DATA PROVIDED:
- Opening Delimiter -

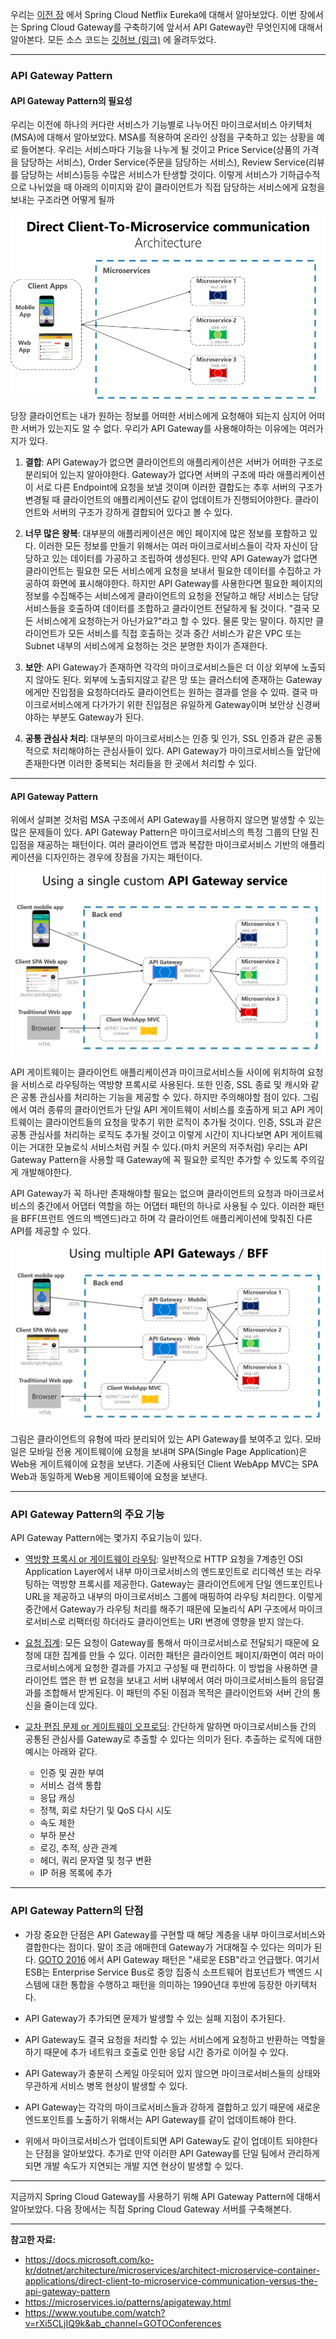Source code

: 우리는 [이전 장](https://imprint.tistory.com/212?category=1069520) 에서 Spring Cloud Netflix Eureka에 대해서 알아보았다.
이번 장에서는 Spring Cloud Gateway를 구축하기에 앞서서 API Gateway란 무엇인지에 대해서 알아본다.
모든 소스 코드는 [깃허브 (링크)](https://github.com/roy-zz/spring-cloud) 에 올려두었다.

---

### API Gateway Pattern

#### API Gateway Pattern의 필요성

우리는 이전에 하나의 커다란 서비스가 기능별로 나누어진 마이크로서비스 아키텍처(MSA)에 대해서 알아보았다.
MSA를 적용하여 온라인 상점을 구축하고 있는 상황을 예로 들어본다.
우리는 서비스마다 기능을 나누게 될 것이고 Price Service(상품의 가격을 담당하는 서비스), Order Service(주문을 담당하는 서비스), Review Service(리뷰를 담당하는 서비스)등등 수많은 서비스가 탄생할 것이다.
이렇게 서비스가 기하급수적으로 나뉘었을 때 아래의 이미지와 같이 클라이언트가 직접 담당하는 서비스에게 요청을 보내는 구조라면 어떻게 될까

![](image/direct-client-to-microservice-communication.png)

당장 클라이언트는 내가 원하는 정보를 어떠한 서비스에게 요청해야 되는지 심지어 어떠한 서버가 있는지도 알 수 없다.
우리가 API Gateway를 사용해야하는 이유에는 여러가지가 있다.

1. **결합**: API Gateway가 없으면 클라이언트의 애플리케이션은 서버가 어떠한 구조로 분리되어 있는지 알아야한다. 
Gateway가 없다면 서버의 구조에 따라 애플리케이션이 서로 다른 Endpoint에 요청을 보낼 것이며 이러한 결합도는 추후 서버의 구조가 변경될 때 클라이언트의 애플리케이션도 같이 업데이트가 진행되어야한다.
클라이언트와 서버의 구조가 강하게 결합되어 있다고 볼 수 있다.

2. **너무 많은 왕복**: 대부분의 애플리케이션은 메인 페이지에 많은 정보를 포함하고 있다. 이러한 모든 정보를 만들기 위해서는 여러 마이크로서비스들이 각자 자신이 담당하고 있는 데이터를 가공하고 조립하여 생성된다.
만약 API Gateway가 없다면 클라이언트는 필요한 모든 서비스에게 요청을 보내서 필요한 데이터를 수집하고 가공하여 화면에 표시해야한다.
하지만 API Gateway를 사용한다면 필요한 페이지의 정보를 수집해주는 서비스에게 클라이언트의 요청을 전달하고 해당 서비스는 담당 서비스들을 호출하여 데이터를 조합하고 클라이언트 전달하게 될 것이다.
"결국 모든 서비스에게 요청하는거 아닌가요?"라고 할 수 있다. 물론 맞는 말이다. 하지만 클라이언트가 모든 서비스를 직접 호출하는 것과 중간 서비스가 같은 VPC 또는 Subnet 내부의 서비스에게 요청하는 것은 분명한 차이가 존재한다.

3. **보안**: API Gateway가 존재하면 각각의 마이크로서비스들은 더 이상 외부에 노출되지 않아도 된다. 외부에 노출되지않고 같은 망 또는 클러스터에 존재하는 Gateway에게만 진입점을 요청하더라도 클라이언트는 원하는 결과를 얻을 수 있따.
결국 마이크로서비스에게 다가가기 위한 진입점은 유일하게 Gateway이며 보안상 신경써야하는 부분도 Gateway가 된다.

4. **공통 관심사 처리**: 대부분의 마이크로서비스는 인증 및 인가, SSL 인증과 같은 공통적으로 처리해야하는 관심사들이 있다.
API Gateway가 마이크로서비스들 앞단에 존재한다면 이러한 중복되는 처리들을 한 곳에서 처리할 수 있다.

---

#### API Gateway Pattern

위에서 살펴본 것처럼 MSA 구조에서 API Gateway를 사용하지 않으면 발생할 수 있는 많은 문제들이 있다.
API Gateway Pattern은 마이크로서비스의 특정 그룹의 단일 진입점을 재공하는 패턴이다.
여러 클라이언트 앱과 복잡한 마이크로서비스 기반의 애플리케이션을 디자인하는 경우에 장점을 가지는 패턴이다.

![](image/custom-service-api-gateway.png)

API 게이트웨이는 클라이언트 애플리케이션과 마이크로서비스들 사이에 위치하여 요청을 서비스로 라우팅하는 역방향 프록시로 사용된다.
또한 인증, SSL 종료 및 캐시와 같은 공통 관심사를 처리하는 기능을 제공할 수 있다.
하지만 주의해야할 점이 있다. 
그림에서 여러 종류의 클라이언트가 단일 API 게이트웨이 서비스를 호출하게 되고 API 게이트웨이는 클라이언트들의 요청을 맞추기 위한 로직이 추가될 것이다.
인증, SSL과 같은 공통 관심사를 처리하는 로직도 추가될 것이고 이렇게 시간이 지나다보면 API 게이트웨이는 거대한 모놀로식 서비스처럼 커질 수 있다.(마치 커몬의 저주처럼)
우리는 API Gateway Pattern을 사용할 때 Gateway에 꼭 필요한 로직만 추가할 수 있도록 주의깊게 개발해야한다.

API Gateway가 꼭 하나만 존재해야할 필요는 없으며 클라이언트의 요청과 마이크로서비스의 중간에서 어댑터 역할을 하는 어댑터 패턴의 하나로 사용될 수 있다.
이러한 패턴을 BFF(프런트 엔드의 백엔드)라고 하며 각 클라이언트 애플리케이션에 맞춰진 다른 API를 제공할 수 있다.

![](image/multiple-custom-api-gateways.png)

그림은 클라이언트의 유형에 따라 분리되어 있는 API Gateway를 보여주고 있다.
모바일은 모바일 전용 게이트웨이에 요청을 보내며 SPA(Single Page Application)은 Web용 게이트웨이에 요청을 보낸다.
기존에 사용되던 Client WebApp MVC는 SPA Web과 동일하게 Web용 게이트웨이에 요청을 보낸다.

---

### API Gateway Pattern의 주요 기능

API Gateway Pattern에는 몇가지 주요기능이 있다.

- [역방향 프록시 or 게이트웨이 라우팅](https://docs.microsoft.com/ko-kr/azure/architecture/patterns/gateway-routing): 일반적으로 HTTP 요청을 7계층인 OSI Application Layer에서 내부 마이크로서비스의 엔드포인트로 리디렉션 또는 라우팅하는 역방향 프록시를 제공한다.
Gateway는 클라이언트에게 단일 엔드포인트나 URL을 제공하고 내부의 마이크로서비스 그룹에 매핑하여 라우팅 처리한다. 이렇게 중간에서 Gateway가 라우팅 처리를 해주기 때문에 모놀리식 API 구조에서 마이크로서비스로 리팩터링 하더라도 클라이언트는 URI 변경에 영향을 받지 않는다.

- [요청 집계](https://docs.microsoft.com/ko-kr/azure/architecture/patterns/gateway-aggregation): 모든 요청이 Gateway를 통해서 마이크로서비스로 전달되기 때문에 요청에 대한 집계를 만들 수 있다.
이러한 패턴은 클라이언트 페이지/화면이 여러 마이크로서비스에게 요청한 결과를 가지고 구성될 때 편리하다. 이 방법을 사용하면 클라이언트 앱은 한 번 요청을 보내고 서버 내부에서 여러 마이크로서비스들의 응답결과를 조합해서 받게된다.
이 패턴의 주된 이점과 목적은 클라이언트와 서버 간의 통신을 줄이는데 있다.

- [교차 편집 문제 or 게이트웨이 오프로딩](https://docs.microsoft.com/ko-kr/azure/architecture/patterns/gateway-offloading): 간단하게 말하면 마이크로서비스들 간의 공통된 관심사를 Gateway로 추출할 수 있다는 의미가 된다.
추출하는 로직에 대한 예시는 아래와 같다.
    - 인증 및 권한 부여
    - 서비스 검색 통합
    - 응답 캐싱
    - 정책, 회로 차단기 및 QoS 다시 시도
    - 속도 제한
    - 부하 분산
    - 로깅, 추적, 상관 관계
    - 헤더, 쿼리 문자열 및 청구 변환
    - IP 허용 목록에 추가

---

### API Gateway Pattern의 단점

- 가장 중요한 단점은 API Gateway를 구현할 때 해당 계층을 내부 마이크로서비스와 결합한다는 점이다. 말이 조금 애매한데 Gateway가 거대해질 수 있다는 의미가 된다.
[GOTO 2016](https://www.youtube.com/watch?v=rXi5CLjIQ9k&ab_channel=GOTOConferences) 에서 API Gateway 패턴은 "새로운 ESB"라고 언급했다.
여기서 ESB는 Enterprise Service Bus로 중앙 집중식 소프트웨어 컴포넌트가 백엔드 시스템에 대한 통합을 수행하고 패턴을 의미하는 1990년대 후반에 등장한 아키텍처다.

- API Gateway가 추가되면 문제가 발생할 수 있는 실패 지점이 추가된다.

- API Gateway도 결국 요청을 처리할 수 있는 서비스에게 요청하고 반환하는 역할을 하기 때문에 추가 네트워크 호출로 인한 응답 시간 증가로 이어질 수 있다.

- API Gateway가 충분히 스케일 아웃되어 있지 않으면 마이크로서비스들의 상태와 무관하게 서비스 병목 현상이 발생할 수 있다.

- API Gateway는 각각의 마이크로서비스들과 강하게 결합하고 있기 때문에 새로운 엔드포인트를 노출하기 위해서는 API Gateway를 같이 업데이트해야 한다.

- 위에서 마이크로서비스가 업데이트되면 API Gateway도 같이 업데이트 되야한다는 단점을 알아보았다. 
추가로 만약 이러한 API Gateway를 단일 팀에서 관리하게 되면 개발 속도가 지연되는 개발 지연 현상이 발생할 수 있다.

---

지금까지 Spring Cloud Gateway를 사용하기 위해 API Gateway Pattern에 대해서 알아보았다.
다음 장에서는 직접 Spring Cloud Gateway 서버를 구축해본다.

---

**참고한 자료:** 
- https://docs.microsoft.com/ko-kr/dotnet/architecture/microservices/architect-microservice-container-applications/direct-client-to-microservice-communication-versus-the-api-gateway-pattern
- https://microservices.io/patterns/apigateway.html
- https://www.youtube.com/watch?v=rXi5CLjIQ9k&ab_channel=GOTOConferences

- Closing Delimiter -

WORK TASK: Return, without any change, the lines from the one holding "다음 장에서는 직접 Spring Cloud Gateway 서버를 구축해본다." through the end of the listing, and only those.

SOLUTION:
다음 장에서는 직접 Spring Cloud Gateway 서버를 구축해본다.

---

**참고한 자료:** 
- https://docs.microsoft.com/ko-kr/dotnet/architecture/microservices/architect-microservice-container-applications/direct-client-to-microservice-communication-versus-the-api-gateway-pattern
- https://microservices.io/patterns/apigateway.html
- https://www.youtube.com/watch?v=rXi5CLjIQ9k&ab_channel=GOTOConferences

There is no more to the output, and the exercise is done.